Je pense aussi que la personne qui verrait ou entendrait le mot [KILNCRAFT] dans pareilles circonstances serait certaine que les marchandises en question ont été fabriquées par un procédé de cuisson et qu’elles sont de bonne qualité. Pour moi, ceux qui verraient ou entendraient ce mot auraient l’impression que les articles ont été produits de cette façon et qu’ils sont de cette qualité, et c’est pourquoi il constitue une description claire, au sens de l’alinéa 12(1)b), des conditions de production des articles à l’égard desquels il serait employé ainsi que de la qualité de ces articles, si ce n’est pas aussi de leur nature.
(Non souligné dans l’original.)
[12] Aux paragraphes 19 à 22 de son plaidoyer écrit en l’espèce, la requérante prétend que le cas qui nous occupe est identique à l’affaire Registraire des marques de commerce c.

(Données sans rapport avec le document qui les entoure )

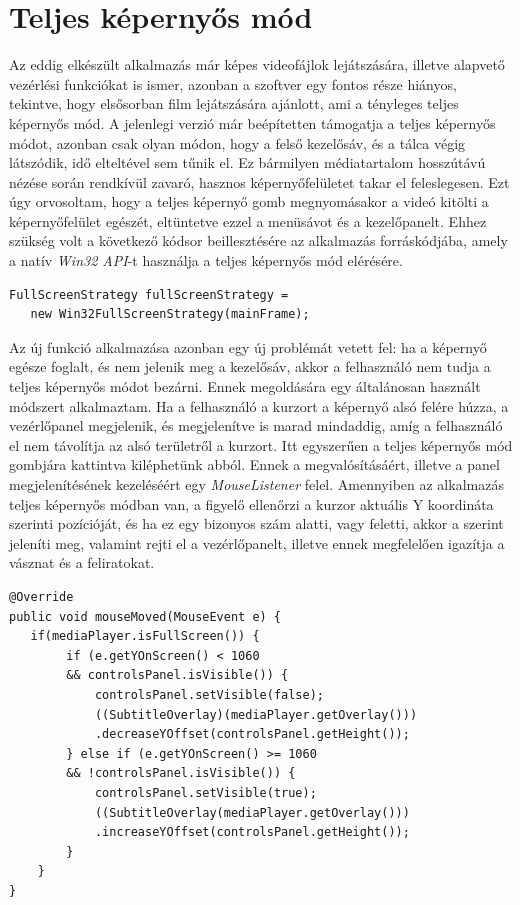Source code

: \section{Teljes képernyős mód}

Az eddig elkészült alkalmazás már képes videofájlok lejátszására, illetve alapvető vezérlési funkciókat is ismer, azonban a szoftver egy fontos része hiányos, tekintve, hogy elsősorban film lejátszására ajánlott, ami a tényleges teljes képernyős mód. A jelenlegi verzió már beépítetten támogatja a teljes képernyős módot, azonban csak olyan módon, hogy a felső kezelősáv, és a tálca végig látszódik, idő elteltével sem tűnik el. Ez bármilyen médiatartalom hosszútávú nézése során rendkívül zavaró, hasznos képernyőfelületet takar el feleslegesen. Ezt úgy orvosoltam, hogy a teljes képernyő gomb megnyomásakor a videó kitölti a képernyőfelület egészét, eltüntetve ezzel a menüsávot és a kezelőpanelt. Ehhez szükség volt a következő kódsor beillesztésére az alkalmazás forráskódjába, amely a natív \textit{Win32 API}-t használja a teljes képernyős mód elérésére.

\begin{verbatim}
FullScreenStrategy fullScreenStrategy =
   new Win32FullScreenStrategy(mainFrame);
\end{verbatim}

Az új funkció alkalmazása azonban egy új problémát vetett fel: ha a képernyő egésze foglalt, és nem jelenik meg a kezelősáv, akkor a felhasználó nem tudja a teljes képernyős módot bezárni. Ennek megoldására egy általánosan használt módszert alkalmaztam. Ha a felhasználó a kurzort a képernyő alsó felére húzza, a vezérlőpanel megjelenik, és megjelenítve is marad mindaddig, amíg a felhasználó el nem távolítja az alsó területről a kurzort. Itt egyszerűen a teljes képernyős mód gombjára kattintva kiléphetünk abból. Ennek a megvalósításáért, illetve a panel megjelenítésének kezeléséért egy \textit{MouseListener} felel. Amennyiben az alkalmazás teljes képernyős módban van, a figyelő ellenőrzi a kurzor aktuális Y koordináta szerinti pozícióját, és ha ez egy bizonyos szám alatti, vagy feletti, akkor a szerint jeleníti meg, valamint rejti el a vezérlőpanelt, illetve ennek megfelelően igazítja a vásznat és a feliratokat.

\begin{verbatim}
@Override
public void mouseMoved(MouseEvent e) {
   if(mediaPlayer.isFullScreen()) {
        if (e.getYOnScreen() < 1060
        && controlsPanel.isVisible()) {
            controlsPanel.setVisible(false);
            ((SubtitleOverlay)(mediaPlayer.getOverlay()))
            .decreaseYOffset(controlsPanel.getHeight());
        } else if (e.getYOnScreen() >= 1060
        && !controlsPanel.isVisible()) {
            controlsPanel.setVisible(true);
            ((SubtitleOverlay(mediaPlayer.getOverlay()))
            .increaseYOffset(controlsPanel.getHeight());
        }
    }
}
\end{verbatim}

Provenzano (1978), 40 C.P.R. (2d) 288 (C.A.F.); conf. par 37 C.P.R. (2d) 189 (C.F. 1re inst.). Dans Provenzano, la Cour a accueilli l’appel d’une décision par laquelle notre Commission avait refusé une demande d’enregistrement pour la marque de commerce KOLD ONE en liaison avec de la bière. La Commission avait conclu que la marque KOLD ONE donnait une description claire ou une description fausse ou trompeuse de la nature ou la qualité de la bière. La Cour fédérale a raisonné comme suit en accueillant l’appel de la décision de la Commission, à la page 190 :
L’adjectif « cold » [froid], lorsqu’il qualifie le mot « beer » [bière], ne constitue d’aucune façon une description de la nature ou de la qualité intrinsèques du produit. Contrairement à certains produits alimentaires comme la crème glacée, les aliments congelés, les glaces et les jus, ou à certains appareils comme les réfrigérateurs, les poêles et les grille-pains, la température à laquelle ils peuvent ou ne peuvent pas être livrés, vendus ou utilisés n’a rien à voir avec la nature ou la qualité du produit lui-même. (Voir, par exemple, le mot « frigidaire », dans General Motors Corp. c. Bellows, (1949), 10 C.P.R. 101, [1950] 1 D.R.L. 569, [1949] R.C.S. 678, et les mots « Tastee Freeze », dans Tastee Freeze International Ltd.’s Appln., [1960] R.P.C. 255. Bien que la majorité des gens doivent préférer boire leur bière froide, d’autres peuvent l’aimer mieux à la température de la pièce. En pareil cas, le mot « cold » [froid] ne peut se rapporter qu’à l’état dans lequel le produit, c’est-à-dire la bière, peut ou ne peut pas être vendu ou consommé, et non pas à la qualité ou à la nature intrinsèques du produit. Il ne constitue donc pas une description de la bière elle-même.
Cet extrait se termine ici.